They next claim that the other planets have apparent sizes that would be the same as globes with diameter 37.5 (Saturn), 45 (Mercury) 52.5 (Jupiter) and 60 yojana (Venus). These form an arithmetic sequence with a common difference of 7.5, but apart from that, these values seem to be arbitrary (and are wrong). They might have been based on some kind of pinhole observations, but rounded to a simple sequence for the sake of the poetry or for easier memorisation.

There is uncertainty about the ancient value of the yojana. A different conversion to miles will give different values throughout.

Using this assumption and the distance already calculated to the moon they calculate the apparent angular diameter of each planet. The actual values they get are wrong, In fact, the angular diameter varies as the planet's distance varies.

        calculated value modern observed value
Mars       2 arcmin      (actually 0.06 - 0.39)
Saturn     2.5 arcmin    (0.25 - 0.34)
Mercury    3 arcmin      (0.08 - 0.17)
Jupiter    3.5 arcmin    (0.51 - 0.83)
Venus      4 arcmin      (0.16 - 1.05)

As you see the calculated values are much too large (ie wrong). They are comparable with values supposed to have been found by Hipparchus, but without a known observational basis. Tycho Brahe also gave similar values, found by sighting through a pinhole. This simple method doesn't give a good estimate of the angular size. The simple pattern in the calculated values is due to the original assumption that the globes were in an arithmetic sequence.

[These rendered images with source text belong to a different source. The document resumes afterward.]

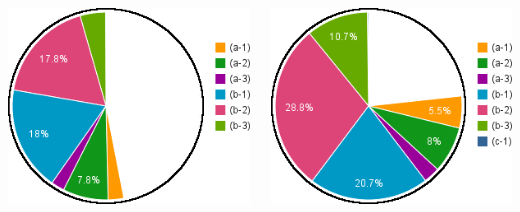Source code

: \documentclass[compress]{beamer}
\begin{document}
\begin{frame}
\begin{columns}
\includegraphics[width=\linewidth]{chart2d_4mu_200.png}

\includegraphics[width=\linewidth]{chart2d_4mu_400.png}


\end{columns}
\end{frame}
\end{document}
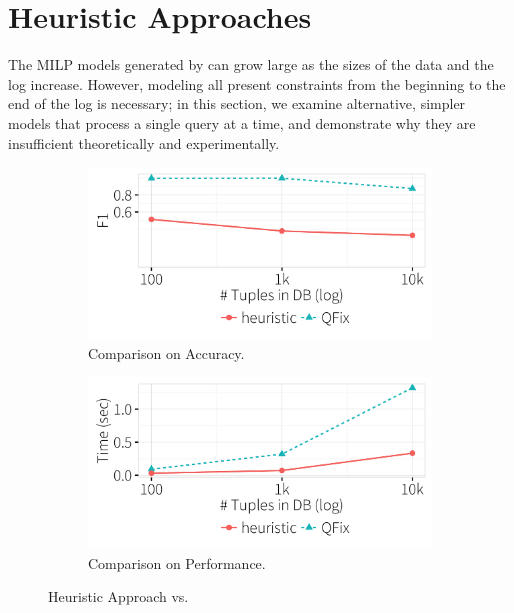 
\appendix

\section{Heuristic Approaches}
\label{sec:heuristic}
The MILP models generated by \sys can grow large as the sizes of the
data and the log increase. However, modeling all present constraints
from the beginning to the end of the log is necessary; in this
section, we examine alternative, simpler models that process a single
query at a time, and demonstrate why they are insufficient 
theoretically and experimentally.
  
  \begin{figure}[t]
  \centering
    \begin{subfigure} [t]{.3\textwidth}
    \includegraphics[width = .99\columnwidth]{figures/heuristicacc}
    \vspace*{-.25in}
    \caption{Comparison on Accuracy. }
    \vspace*{-.1in}
    \label{f:heuristic_acc} 
    \end{subfigure}
    \begin{subfigure} [t]{.3\textwidth}
    \includegraphics[width = .99\columnwidth]{figures/heuristictime}
    \vspace*{-.25in}
    \caption{Comparison on Performance. }
    \vspace*{-.1in}
    \label{f:heuristic_time} 
    \end{subfigure}
   \caption{Heuristic Approach vs. \sys}
   \vspace*{-.1in}
  \end{figure}
  
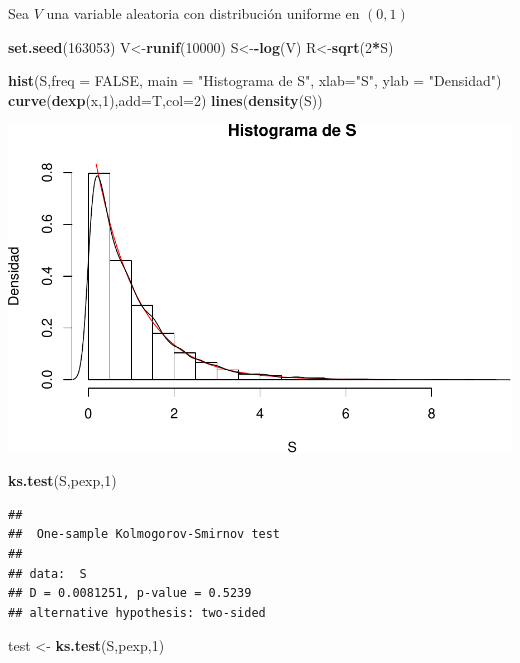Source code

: \documentclass[]{article}
\newenvironment{Shaded}{\begin{snugshade}}{\end{snugshade}}
\newcommand{\KeywordTok}[1]{\textcolor[rgb]{0.13,0.29,0.53}{\textbf{#1}}}
\newcommand{\DataTypeTok}[1]{\textcolor[rgb]{0.13,0.29,0.53}{#1}}
\newcommand{\DecValTok}[1]{\textcolor[rgb]{0.00,0.00,0.81}{#1}}
\newcommand{\StringTok}[1]{\textcolor[rgb]{0.31,0.60,0.02}{#1}}
\newcommand{\OtherTok}[1]{\textcolor[rgb]{0.56,0.35,0.01}{#1}}
\newcommand{\OperatorTok}[1]{\textcolor[rgb]{0.81,0.36,0.00}{\textbf{#1}}}
\newcommand{\NormalTok}[1]{#1}
\begin{document}
Sea \(V\) una variable aleatoria con distribución uniforme en \((0,1)\)

\begin{Shaded}
\begin{Highlighting}[]
\KeywordTok{set.seed}\NormalTok{(}\DecValTok{163053}\NormalTok{)}
\NormalTok{V<-}\KeywordTok{runif}\NormalTok{(}\DecValTok{10000}\NormalTok{)}
\NormalTok{S<-}\OperatorTok{-}\KeywordTok{log}\NormalTok{(V)}
\NormalTok{R<-}\KeywordTok{sqrt}\NormalTok{(}\DecValTok{2}\OperatorTok{*}\NormalTok{S)}

\KeywordTok{hist}\NormalTok{(S,}\DataTypeTok{freq =} \OtherTok{FALSE}\NormalTok{, }\DataTypeTok{main =} \StringTok{"Histograma de S"}\NormalTok{, }\DataTypeTok{xlab=}\StringTok{"S"}\NormalTok{, }\DataTypeTok{ylab =} \StringTok{"Densidad"}\NormalTok{)}
\KeywordTok{curve}\NormalTok{(}\KeywordTok{dexp}\NormalTok{(x,}\DecValTok{1}\NormalTok{),}\DataTypeTok{add=}\NormalTok{T,}\DataTypeTok{col=}\DecValTok{2}\NormalTok{)}
\KeywordTok{lines}\NormalTok{(}\KeywordTok{density}\NormalTok{(S))}
\end{Highlighting}
\end{Shaded}

\includegraphics[width=0.63\linewidth]{notebook_simulaciones_files/figure-latex/unnamed-chunk-10-1}

\begin{Shaded}
\begin{Highlighting}[]
\KeywordTok{ks.test}\NormalTok{(S,pexp,}\DecValTok{1}\NormalTok{)}
\end{Highlighting}
\end{Shaded}

\begin{verbatim}
## 
##  One-sample Kolmogorov-Smirnov test
## 
## data:  S
## D = 0.0081251, p-value = 0.5239
## alternative hypothesis: two-sided
\end{verbatim}

\begin{Shaded}
\begin{Highlighting}[]
\NormalTok{test <-}\StringTok{ }\KeywordTok{ks.test}\NormalTok{(S,pexp,}\DecValTok{1}\NormalTok{)}
\end{Highlighting}
\end{Shaded}
\end{document}
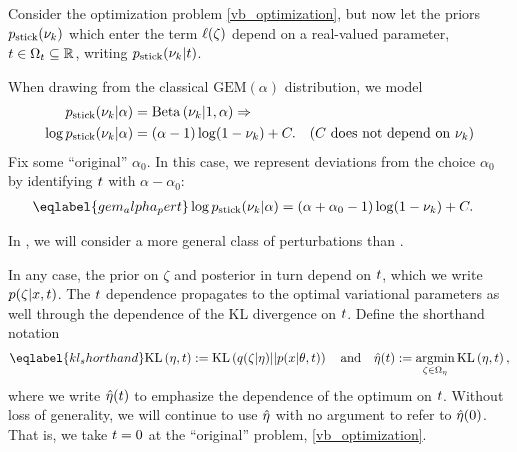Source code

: Consider the optimization problem \eqref{vb_optimization}, but now let the
priors $p_{\mathrm{stick}}(\nu_{k})$ which enter the term $\ell(\zeta)$ depend on a
real-valued parameter, $t \in \Omega_{t} \subseteq \mathbb{R}$, writing
$p_{\mathrm{stick}}(\nu_{k} \vert t)$.

\begin{ex}
%
When drawing from the classical $\mathrm{GEM}(\alpha)$ distribution, we
model
%
\begin{align*}
%
\pstick(\nuk \vert \alpha) ={}&
    \betadist{\nuk \vert 1, \alpha} \Rightarrow\\
\log \pstick(\nuk \vert \alpha) ={}&
    (\alpha - 1) \log(1 - \nuk) + \const. &
    \constdesc{\nuk}
%
\end{align*}
%
Fix some ``original'' $\alpha_0$.  In this case, we represent deviations from the
choice $\alpha_0$ by identifying $t$ with $\alpha - \alpha_0$:
%
\begin{align}\eqlabel{gem_alpha_pert}
%
\log \pstick(\nuk \vert \alpha) ={}&
    (\alpha + \alpha_0 - 1) \log(1 - \nuk) + \const.
%
\end{align}
%
\end{ex}

In , we will consider a more general class of
perturbations than .

In any case, the prior on $\zeta$ and posterior in turn depend on $t$, which we
write $p(\zeta \vert x, t)$. The $t$ dependence propagates to the optimal
variational parameters as well through the dependence of the KL divergence on
$t$.  Define the shorthand notation
%
\begin{align}\eqlabel{kl_shorthand}
%
\KL{\eta, \t} := \KL{\q(\zeta \vert \eta) || p(\x \vert \theta, \t)}
\mathand
\etaopt(\t) := \argmin_{\zeta \in \etadom} \KL{\eta, \t},
%
\end{align}
%
where we write $\hat\eta(t)$ to emphasize the dependence of the optimum on $t$.
Without loss of generality, we will continue to use $\hat\eta$ with no argument
to refer to $\hat\eta(0)$.  That is, we take $t = 0$ at the ``original''
problem, \eqref{vb_optimization}.

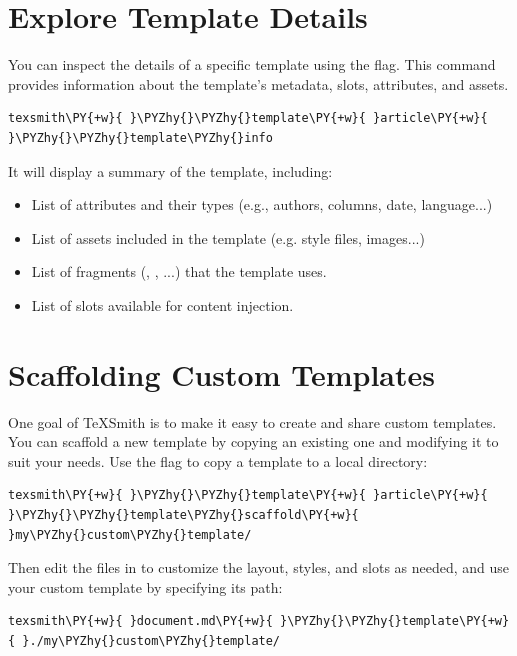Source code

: \documentclass[a4paper,twoside]{article}
\begin{document}
\section{Explore Template Details}
You can inspect the details of a specific template using the  flag. This command provides information about the template's metadata, slots, attributes, and assets.
\begin{tscode}[lang=bash, engine=pygments]
\begin{Verbatim}[commandchars=\\\{\},breaklines, breakanywhere, commandchars=\\\{\}]
texsmith\PY{+w}{ }\PYZhy{}\PYZhy{}template\PY{+w}{ }article\PY{+w}{ }\PYZhy{}\PYZhy{}template\PYZhy{}info
\end{Verbatim}
\end{tscode}
It will display a summary of the template, including:
\begin{itemize}
\item List of attributes and their types (e.g., authors, columns, date, language...)
\item List of assets included in the template (e.g. style files, images...)
\item List of fragments (, , ...) that the template uses.
\item List of slots available for content injection.
\end{itemize}
\section{Scaffolding Custom Templates}
One goal of TeXSmith is to make it easy to create and share custom templates. You can scaffold a new template by copying an existing one and modifying it to suit your needs. Use the  flag to copy a template to a local directory:
\begin{tscode}[lang=bash, engine=pygments]
\begin{Verbatim}[commandchars=\\\{\},breaklines, breakanywhere, commandchars=\\\{\}]
texsmith\PY{+w}{ }\PYZhy{}\PYZhy{}template\PY{+w}{ }article\PY{+w}{ }\PYZhy{}\PYZhy{}template\PYZhy{}scaffold\PY{+w}{ }my\PYZhy{}custom\PYZhy{}template/
\end{Verbatim}
\end{tscode}
Then edit the files in  to customize the layout, styles, and slots as needed, and use your custom template by specifying its path:
\begin{tscode}[lang=bash, engine=pygments]
\begin{Verbatim}[commandchars=\\\{\},breaklines, breakanywhere, commandchars=\\\{\}]
texsmith\PY{+w}{ }document.md\PY{+w}{ }\PYZhy{}\PYZhy{}template\PY{+w}{ }./my\PYZhy{}custom\PYZhy{}template/
\end{Verbatim}
\end{tscode}
\end{document}

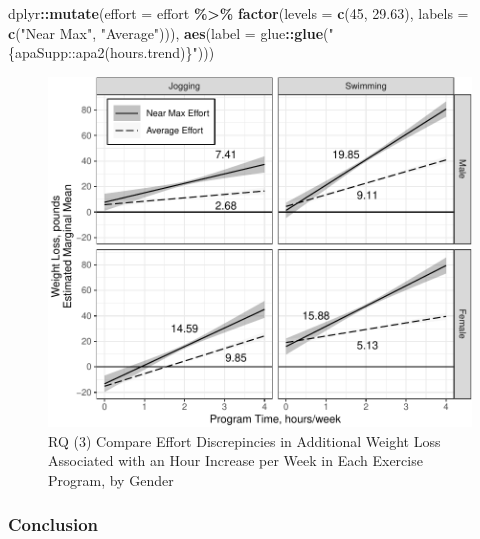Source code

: \documentclass[
]{article}
\newenvironment{Shaded}{\begin{snugshade}}{\end{snugshade}}
\newcommand{\AttributeTok}[1]{\textcolor[rgb]{0.13,0.29,0.53}{#1}}
\newcommand{\DecValTok}[1]{\textcolor[rgb]{0.00,0.00,0.81}{#1}}
\newcommand{\FloatTok}[1]{\textcolor[rgb]{0.00,0.00,0.81}{#1}}
\newcommand{\FunctionTok}[1]{\textcolor[rgb]{0.13,0.29,0.53}{\textbf{#1}}}
\newcommand{\NormalTok}[1]{#1}
\newcommand{\SpecialCharTok}[1]{\textcolor[rgb]{0.81,0.36,0.00}{\textbf{#1}}}
\newcommand{\StringTok}[1]{\textcolor[rgb]{0.31,0.60,0.02}{#1}}
\begin{document}
\begin{Shaded}
\begin{Highlighting}[]
\NormalTok{              dplyr}\SpecialCharTok{::}\FunctionTok{mutate}\NormalTok{(}\AttributeTok{effort =}\NormalTok{ effort }\SpecialCharTok{\%\textgreater{}\%} 
                              \FunctionTok{factor}\NormalTok{(}\AttributeTok{levels =} \FunctionTok{c}\NormalTok{(}\DecValTok{45}\NormalTok{, }\FloatTok{29.63}\NormalTok{),}
                                     \AttributeTok{labels =} \FunctionTok{c}\NormalTok{(}\StringTok{"Near Max"}\NormalTok{,}
                                                \StringTok{"Average"}\NormalTok{))),}
            \FunctionTok{aes}\NormalTok{(}\AttributeTok{label =}\NormalTok{ glue}\SpecialCharTok{::}\FunctionTok{glue}\NormalTok{(}\StringTok{"\{apaSupp::apa2(hours.trend)\}"}\NormalTok{)))}
\end{Highlighting}
\end{Shaded}

\begin{figure}[hb]

\includegraphics{Appendix_ex_weightloss_files/figure-latex/unnamed-chunk-101-1} \hfill{}

\caption{RQ (3) Compare Effort Discrepincies in Additional Weight Loss Associated with an Hour Increase per Week in Each Exercise Program, by Gender}\label{fig:unnamed-chunk-101}
\end{figure}

\clearpage

\hypertarget{conclusion-2}{%
\subsubsection{Conclusion}\label{conclusion-2}}
\end{document}
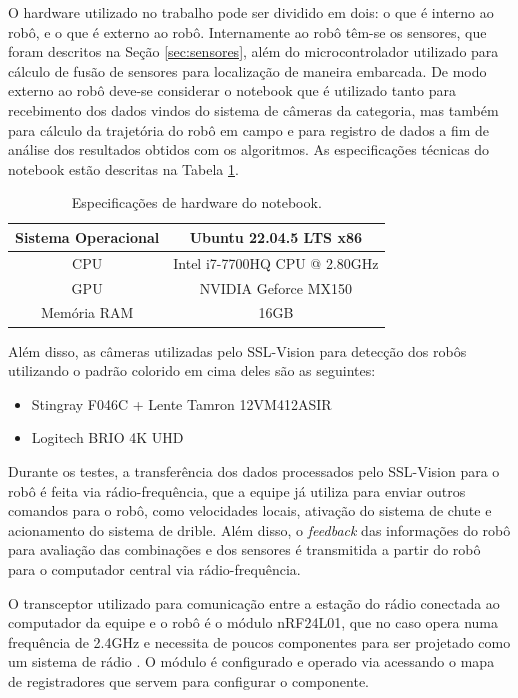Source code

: \documentclass[acronym, symbols, table, deposito]{fei}
\begin{document}
		O hardware utilizado no trabalho pode ser dividido em dois: o que é interno ao robô, e o que é externo ao robô. Internamente ao robô têm-se os sensores, que foram descritos na Seção \ref{sec:sensores}, além do microcontrolador utilizado para cálculo de fusão de sensores para localização de maneira embarcada. De modo externo ao robô deve-se considerar o notebook que é utilizado tanto para recebimento dos dados vindos do sistema de câmeras da categoria, mas também para cálculo da trajetória do robô em campo e para registro de dados a fim de análise dos resultados obtidos com os algoritmos. As especificações técnicas do notebook estão descritas na Tabela \ref{tbl:especificacoes_notebook}.
		
		\begin{table}[!htb]
			\centering
			\caption{Especificações de hardware do notebook.}
			\label{tbl:especificacoes_notebook}
			\begin{tabular}{c c}
				\hline
				Sistema Operacional & Ubuntu 22.04.5 LTS x86\textunderscore64  \\ \hline
				CPU 				& Intel i7-7700HQ CPU @ 2.80GHz \\ \hline
				GPU 				& NVIDIA Geforce MX150 \\ \hline
				Memória RAM			& 16GB \\ \hline
			\end{tabular}
		\end{table}
	
		Além disso, as câmeras utilizadas pelo SSL-Vision para detecção dos robôs utilizando o padrão colorido em cima deles são as seguintes:
		
		\begin{itemize}
			\item Stingray F046C \cite{stingray_f046c} + Lente Tamron 12VM412ASIR
			\item Logitech BRIO 4K UHD \cite{logitech_brio}
		\end{itemize}
		
		Durante os testes, a transferência dos dados processados pelo SSL-Vision para o robô é feita via rádio-frequência, que a equipe já utiliza para enviar outros comandos para o robô, como velocidades locais, ativação do sistema de chute e acionamento do sistema de drible. Além disso, o \textit{feedback} das informações do robô para avaliação das combinações e dos sensores é transmitida a partir do robô para o computador central via rádio-frequência.
		
		O transceptor utilizado para comunicação entre a estação do rádio conectada ao computador da equipe e o robô é o módulo nRF24L01, que no caso opera numa frequência de 2.4GHz e necessita de poucos componentes para ser projetado como um sistema de rádio \cite{datasheet_nrf24}. O módulo é configurado e operado via  acessando o mapa de registradores que servem para configurar o componente.
		
\end{document}

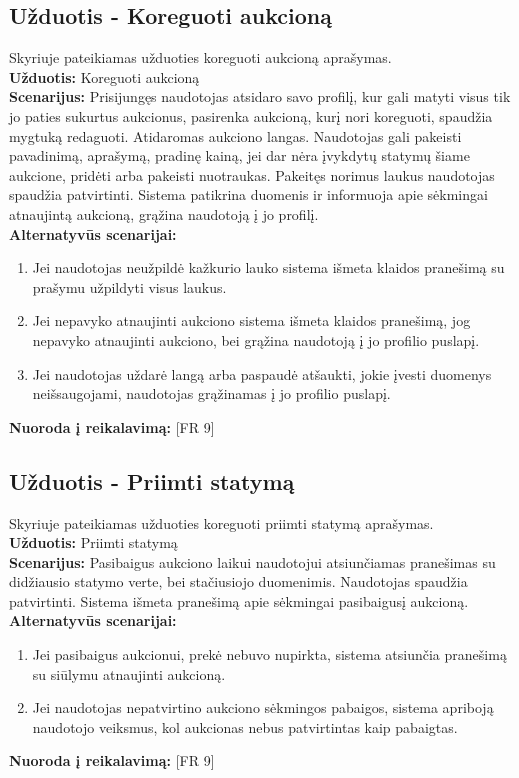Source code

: \documentclass{VUMIFPSkursinis}
\begin{document}
	\subsection{Užduotis - Koreguoti aukcioną}
	Skyriuje pateikiamas užduoties koreguoti aukcioną aprašymas.\\
	\textbf{Užduotis:}  Koreguoti aukcioną \\
	\textbf{Scenarijus:}  Prisijungęs naudotojas atsidaro savo profilį, kur gali matyti visus tik jo paties sukurtus aukcionus, pasirenka aukcioną, kurį nori koreguoti, spaudžia mygtuką redaguoti. Atidaromas aukciono langas. Naudotojas gali pakeisti pavadinimą, aprašymą, pradinę kainą, jei dar nėra įvykdytų statymų šiame aukcione, pridėti arba pakeisti nuotraukas. Pakeitęs norimus laukus naudotojas spaudžia patvirtinti. Sistema patikrina duomenis ir informuoja apie sėkmingai atnaujintą aukcioną, grąžina naudotoją į jo profilį.  \\
	\textbf{Alternatyvūs scenarijai:}
	\begin{enumerate}
		\item Jei naudotojas neužpildė kažkurio lauko sistema išmeta klaidos pranešimą su prašymu užpildyti visus laukus. 
		\item Jei nepavyko atnaujinti aukciono sistema išmeta klaidos pranešimą, jog nepavyko atnaujinti aukciono, bei grąžina naudotoją į jo profilio puslapį. 
		\item Jei naudotojas uždarė langą arba paspaudė atšaukti, jokie įvesti duomenys neišsaugojami, naudotojas grąžinamas į jo profilio puslapį. 
	\end{enumerate}
	\textbf{Nuoroda į reikalavimą: } [FR 9]
	
	\subsection{Užduotis - Priimti statymą}
	Skyriuje pateikiamas užduoties koreguoti priimti statymą aprašymas.\\
	\textbf{Užduotis:}  Priimti statymą \\
	\textbf{Scenarijus:}  Pasibaigus aukciono laikui naudotojui atsiunčiamas pranešimas su didžiausio statymo verte, bei stačiusiojo duomenimis. Naudotojas spaudžia patvirtinti. Sistema išmeta pranešimą apie sėkmingai pasibaigusį aukcioną.  \\
	\textbf{Alternatyvūs scenarijai:}
	\begin{enumerate}
		\item Jei pasibaigus aukcionui, prekė nebuvo nupirkta, sistema atsiunčia pranešimą su siūlymu atnaujinti aukcioną. 
		\item Jei naudotojas nepatvirtino aukciono sėkmingos pabaigos, sistema apriboją naudotojo veiksmus, kol aukcionas nebus patvirtintas kaip pabaigtas. 
	\end{enumerate}
	\textbf{Nuoroda į reikalavimą: } [FR 9]
	
\end{document}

There is then a calculation of the geocentric orbital radii of the planets. They assume that Venus, Mercury and the Sun all orbit at a distance of 3.4 million miles. This is a significant underestimate, especially for the sun (this is wrong). The distances to Mars, Jupiter and Saturn were also underestimated.

One can then combine the apparent angular diameter (which is too large) with the calculated distance (which was too small) to obtain an estimate of the planetary diameter. When this is done, it gives exceedingly good estimates of the diameter of Mercury and Saturn (within 1%). A good estimate for the diameter of Mars (about 10% out), and a poor estimate for Venus and Jupiter (about 50% of the accepted modern values).

It is clear that there is much that is wrong. A combination of overestimates of some values and underestimates of others cancels out to give some impressive looking figures for two out of five planets. But do note that the estimates for Jupiter and Venus were a long way out, and all the numbers which the calculations were based on were wrong. In total there are 15 values calcuated here 5 apparent diameters, 5 geocentric distances and 5 actual diameters. Of these only 2 values are impressively accurate.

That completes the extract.